→ Task item: Find the line with "ಸುಯೋಧನನ ಮೇಲೆ ಸುರಿಯುತ್ತೇನೆ." in the records below. Copy it and every line after it, up to and including the line with "ಶಯನೇ ವಿಷದಾನಸ್ಯ ಭೋಜನೇ।".

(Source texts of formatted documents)

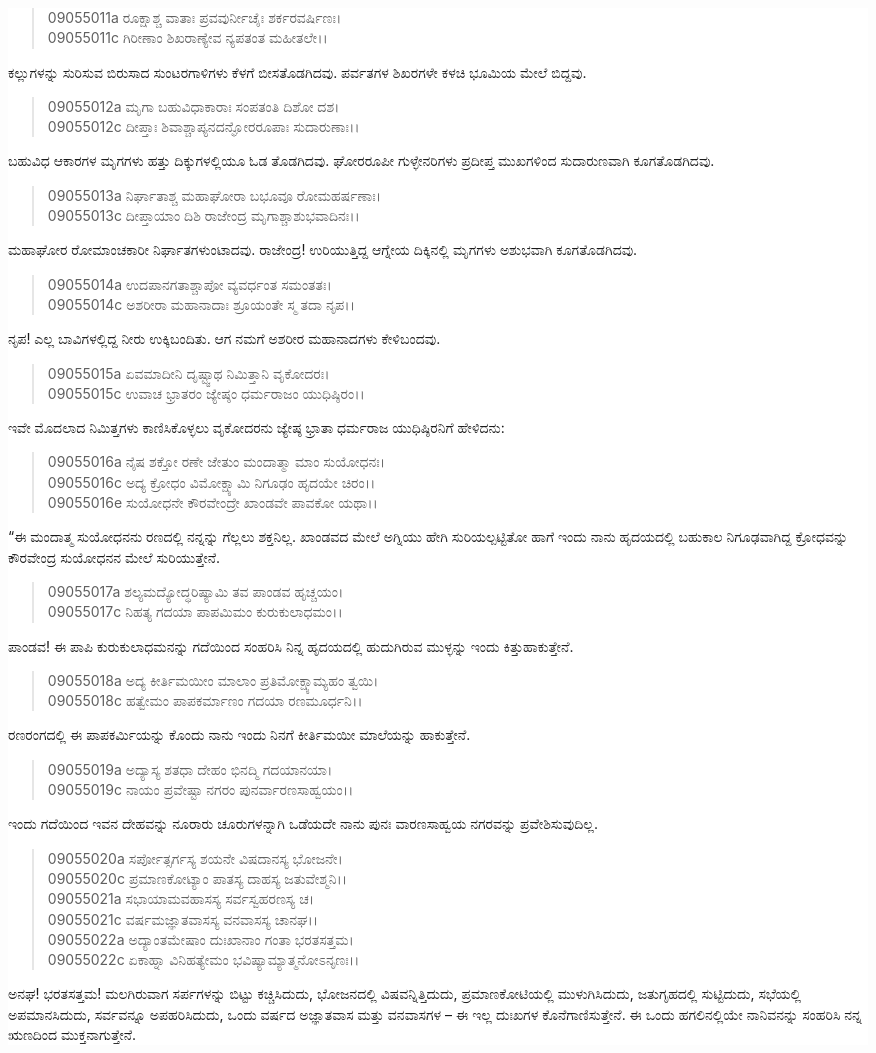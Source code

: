> 09055011a ರೂಕ್ಷಾಶ್ಚ ವಾತಾಃ ಪ್ರವವುರ್ನೀಚೈಃ ಶರ್ಕರವರ್ಷಿಣಃ।   
09055011c ಗಿರೀಣಾಂ ಶಿಖರಾಣ್ಯೇವ ನ್ಯಪತಂತ ಮಹೀತಲೇ।।

ಕಲ್ಲುಗಳನ್ನು ಸುರಿಸುವ ಬಿರುಸಾದ ಸುಂಟರಗಾಳಿಗಳು ಕೆಳಗೆ ಬೀಸತೊಡಗಿದವು. ಪರ್ವತಗಳ ಶಿಖರಗಳೇ ಕಳಚಿ ಭೂಮಿಯ ಮೇಲೆ ಬಿದ್ದವು.

> 09055012a ಮೃಗಾ ಬಹುವಿಧಾಕಾರಾಃ ಸಂಪತಂತಿ ದಿಶೋ ದಶ।   
09055012c ದೀಪ್ತಾಃ ಶಿವಾಶ್ಚಾಪ್ಯನದನ್ಘೋರರೂಪಾಃ ಸುದಾರುಣಾಃ।।

ಬಹುವಿಧ ಆಕಾರಗಳ ಮೃಗಗಳು ಹತ್ತು ದಿಕ್ಕುಗಳಲ್ಲಿಯೂ ಓಡ ತೊಡಗಿದವು. ಘೋರರೂಪೀ ಗುಳ್ಳೇನರಿಗಳು ಪ್ರದೀಪ್ತ ಮುಖಗಳಿಂದ ಸುದಾರುಣವಾಗಿ ಕೂಗತೊಡಗಿದವು.

> 09055013a ನಿರ್ಘಾತಾಶ್ಚ ಮಹಾಘೋರಾ ಬಭೂವೂ ರೋಮಹರ್ಷಣಾಃ।   
09055013c ದೀಪ್ತಾಯಾಂ ದಿಶಿ ರಾಜೇಂದ್ರ ಮೃಗಾಶ್ಚಾಶುಭವಾದಿನಃ।।

ಮಹಾಘೋರ ರೋಮಾಂಚಕಾರೀ ನಿರ್ಘಾತಗಳುಂಟಾದವು. ರಾಜೇಂದ್ರ! ಉರಿಯುತ್ತಿದ್ದ ಆಗ್ನೇಯ ದಿಕ್ಕಿನಲ್ಲಿ ಮೃಗಗಳು ಅಶುಭವಾಗಿ ಕೂಗತೊಡಗಿದವು.

> 09055014a ಉದಪಾನಗತಾಶ್ಚಾಪೋ ವ್ಯವರ್ಧಂತ ಸಮಂತತಃ।   
09055014c ಅಶರೀರಾ ಮಹಾನಾದಾಃ ಶ್ರೂಯಂತೇ ಸ್ಮ ತದಾ ನೃಪ।।

ನೃಪ! ಎಲ್ಲ ಬಾವಿಗಳಲ್ಲಿದ್ದ ನೀರು ಉಕ್ಕಿಬಂದಿತು. ಆಗ ನಮಗೆ ಅಶರೀರ ಮಹಾನಾದಗಳು ಕೇಳಿಬಂದವು.

> 09055015a ಏವಮಾದೀನಿ ದೃಷ್ಟ್ವಾಥ ನಿಮಿತ್ತಾನಿ ವೃಕೋದರಃ।   
09055015c ಉವಾಚ ಭ್ರಾತರಂ ಜ್ಯೇಷ್ಠಂ ಧರ್ಮರಾಜಂ ಯುಧಿಷ್ಠಿರಂ।।

ಇವೇ ಮೊದಲಾದ ನಿಮಿತ್ತಗಳು ಕಾಣಿಸಿಕೊಳ್ಳಲು ವೃಕೋದರನು ಜ್ಯೇಷ್ಠ ಭ್ರಾತಾ ಧರ್ಮರಾಜ ಯುಧಿಷ್ಠಿರನಿಗೆ ಹೇಳಿದನು:

> 09055016a ನೈಷ ಶಕ್ತೋ ರಣೇ ಜೇತುಂ ಮಂದಾತ್ಮಾ ಮಾಂ ಸುಯೋಧನಃ।   
09055016c ಅದ್ಯ ಕ್ರೋಧಂ ವಿಮೋಕ್ಷ್ಯಾಮಿ ನಿಗೂಢಂ ಹೃದಯೇ ಚಿರಂ।।   
09055016e ಸುಯೋಧನೇ ಕೌರವೇಂದ್ರೇ ಖಾಂಡವೇ ಪಾವಕೋ ಯಥಾ।।

“ಈ ಮಂದಾತ್ಮ ಸುಯೋಧನನು ರಣದಲ್ಲಿ ನನ್ನನ್ನು ಗೆಲ್ಲಲು ಶಕ್ತನಿಲ್ಲ. ಖಾಂಡವದ ಮೇಲೆ ಅಗ್ನಿಯು ಹೇಗಿ ಸುರಿಯಲ್ಪಟ್ಟಿತೋ ಹಾಗೆ ಇಂದು ನಾನು ಹೃದಯದಲ್ಲಿ ಬಹುಕಾಲ ನಿಗೂಢವಾಗಿದ್ದ ಕ್ರೋಧವನ್ನು ಕೌರವೇಂದ್ರ ಸುಯೋಧನನ ಮೇಲೆ ಸುರಿಯುತ್ತೇನೆ.

> 09055017a ಶಲ್ಯಮದ್ಯೋದ್ಧರಿಷ್ಯಾಮಿ ತವ ಪಾಂಡವ ಹೃಚ್ಚಯಂ।   
09055017c ನಿಹತ್ಯ ಗದಯಾ ಪಾಪಮಿಮಂ ಕುರುಕುಲಾಧಮಂ।।

ಪಾಂಡವ! ಈ ಪಾಪಿ ಕುರುಕುಲಾಧಮನನ್ನು ಗದೆಯಿಂದ ಸಂಹರಿಸಿ ನಿನ್ನ ಹೃದಯದಲ್ಲಿ ಹುದುಗಿರುವ ಮುಳ್ಳನ್ನು ಇಂದು ಕಿತ್ತುಹಾಕುತ್ತೇನೆ.

> 09055018a ಅದ್ಯ ಕೀರ್ತಿಮಯೀಂ ಮಾಲಾಂ ಪ್ರತಿಮೋಕ್ಷ್ಯಾಮ್ಯಹಂ ತ್ವಯಿ।   
09055018c ಹತ್ವೇಮಂ ಪಾಪಕರ್ಮಾಣಂ ಗದಯಾ ರಣಮೂರ್ಧನಿ।।

ರಣರಂಗದಲ್ಲಿ ಈ ಪಾಪಕರ್ಮಿಯನ್ನು ಕೊಂದು ನಾನು ಇಂದು ನಿನಗೆ ಕೀರ್ತಿಮಯೀ ಮಾಲೆಯನ್ನು ಹಾಕುತ್ತೇನೆ.

> 09055019a ಅದ್ಯಾಸ್ಯ ಶತಧಾ ದೇಹಂ ಭಿನದ್ಮಿ ಗದಯಾನಯಾ।   
09055019c ನಾಯಂ ಪ್ರವೇಷ್ಟಾ ನಗರಂ ಪುನರ್ವಾರಣಸಾಹ್ವಯಂ।।

ಇಂದು ಗದೆಯಿಂದ ಇವನ ದೇಹವನ್ನು ನೂರಾರು ಚೂರುಗಳನ್ನಾಗಿ ಒಡೆಯದೇ ನಾನು ಪುನಃ ವಾರಣಸಾಹ್ವಯ ನಗರವನ್ನು ಪ್ರವೇಶಿಸುವುದಿಲ್ಲ.

> 09055020a ಸರ್ಪೋತ್ಸರ್ಗಸ್ಯ ಶಯನೇ ವಿಷದಾನಸ್ಯ ಭೋಜನೇ।   
09055020c ಪ್ರಮಾಣಕೋಟ್ಯಾಂ ಪಾತಸ್ಯ ದಾಹಸ್ಯ ಜತುವೇಶ್ಮನಿ।।   
09055021a ಸಭಾಯಾಮವಹಾಸಸ್ಯ ಸರ್ವಸ್ವಹರಣಸ್ಯ ಚ।   
09055021c ವರ್ಷಮಜ್ಞಾತವಾಸಸ್ಯ ವನವಾಸಸ್ಯ ಚಾನಘ।।   
09055022a ಅದ್ಯಾಂತಮೇಷಾಂ ದುಃಖಾನಾಂ ಗಂತಾ ಭರತಸತ್ತಮ।   
09055022c ಏಕಾಹ್ನಾ ವಿನಿಹತ್ಯೇಮಂ ಭವಿಷ್ಯಾಮ್ಯಾತ್ಮನೋಽನೃಣಃ।।

ಅನಘ! ಭರತಸತ್ತಮ! ಮಲಗಿರುವಾಗ ಸರ್ಪಗಳನ್ನು ಬಿಟ್ಟು ಕಚ್ಚಿಸಿದುದು, ಭೋಜನದಲ್ಲಿ ವಿಷವನ್ನಿತ್ತಿದುದು, ಪ್ರಮಾಣಕೋಟಿಯಲ್ಲಿ ಮುಳುಗಿಸಿದುದು, ಜತುಗೃಹದಲ್ಲಿ ಸುಟ್ಟಿದುದು, ಸಭೆಯಲ್ಲಿ ಅಪಮಾನಸಿದುದು, ಸರ್ವವನ್ನೂ ಅಪಹರಿಸಿದುದು, ಒಂದು ವರ್ಷದ ಅಜ್ಞಾತವಾಸ ಮತ್ತು ವನವಾಸಗಳ – ಈ ಇಲ್ಲ ದುಃಖಗಳ ಕೊನೆಗಾಣಿಸುತ್ತೇನೆ. ಈ ಒಂದು ಹಗಲಿನಲ್ಲಿಯೇ ನಾನಿವನನ್ನು ಸಂಹರಿಸಿ ನನ್ನ ಋಣದಿಂದ ಮುಕ್ತನಾಗುತ್ತೇನೆ.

→ Exercise output:
“ಈ ಮಂದಾತ್ಮ ಸುಯೋಧನನು ರಣದಲ್ಲಿ ನನ್ನನ್ನು ಗೆಲ್ಲಲು ಶಕ್ತನಿಲ್ಲ. ಖಾಂಡವದ ಮೇಲೆ ಅಗ್ನಿಯು ಹೇಗಿ ಸುರಿಯಲ್ಪಟ್ಟಿತೋ ಹಾಗೆ ಇಂದು ನಾನು ಹೃದಯದಲ್ಲಿ ಬಹುಕಾಲ ನಿಗೂಢವಾಗಿದ್ದ ಕ್ರೋಧವನ್ನು ಕೌರವೇಂದ್ರ ಸುಯೋಧನನ ಮೇಲೆ ಸುರಿಯುತ್ತೇನೆ.

> 09055017a ಶಲ್ಯಮದ್ಯೋದ್ಧರಿಷ್ಯಾಮಿ ತವ ಪಾಂಡವ ಹೃಚ್ಚಯಂ।   
09055017c ನಿಹತ್ಯ ಗದಯಾ ಪಾಪಮಿಮಂ ಕುರುಕುಲಾಧಮಂ।।

ಪಾಂಡವ! ಈ ಪಾಪಿ ಕುರುಕುಲಾಧಮನನ್ನು ಗದೆಯಿಂದ ಸಂಹರಿಸಿ ನಿನ್ನ ಹೃದಯದಲ್ಲಿ ಹುದುಗಿರುವ ಮುಳ್ಳನ್ನು ಇಂದು ಕಿತ್ತುಹಾಕುತ್ತೇನೆ.

> 09055018a ಅದ್ಯ ಕೀರ್ತಿಮಯೀಂ ಮಾಲಾಂ ಪ್ರತಿಮೋಕ್ಷ್ಯಾಮ್ಯಹಂ ತ್ವಯಿ।   
09055018c ಹತ್ವೇಮಂ ಪಾಪಕರ್ಮಾಣಂ ಗದಯಾ ರಣಮೂರ್ಧನಿ।।

ರಣರಂಗದಲ್ಲಿ ಈ ಪಾಪಕರ್ಮಿಯನ್ನು ಕೊಂದು ನಾನು ಇಂದು ನಿನಗೆ ಕೀರ್ತಿಮಯೀ ಮಾಲೆಯನ್ನು ಹಾಕುತ್ತೇನೆ.

> 09055019a ಅದ್ಯಾಸ್ಯ ಶತಧಾ ದೇಹಂ ಭಿನದ್ಮಿ ಗದಯಾನಯಾ।   
09055019c ನಾಯಂ ಪ್ರವೇಷ್ಟಾ ನಗರಂ ಪುನರ್ವಾರಣಸಾಹ್ವಯಂ।।

ಇಂದು ಗದೆಯಿಂದ ಇವನ ದೇಹವನ್ನು ನೂರಾರು ಚೂರುಗಳನ್ನಾಗಿ ಒಡೆಯದೇ ನಾನು ಪುನಃ ವಾರಣಸಾಹ್ವಯ ನಗರವನ್ನು ಪ್ರವೇಶಿಸುವುದಿಲ್ಲ.

> 09055020a ಸರ್ಪೋತ್ಸರ್ಗಸ್ಯ ಶಯನೇ ವಿಷದಾನಸ್ಯ ಭೋಜನೇ।   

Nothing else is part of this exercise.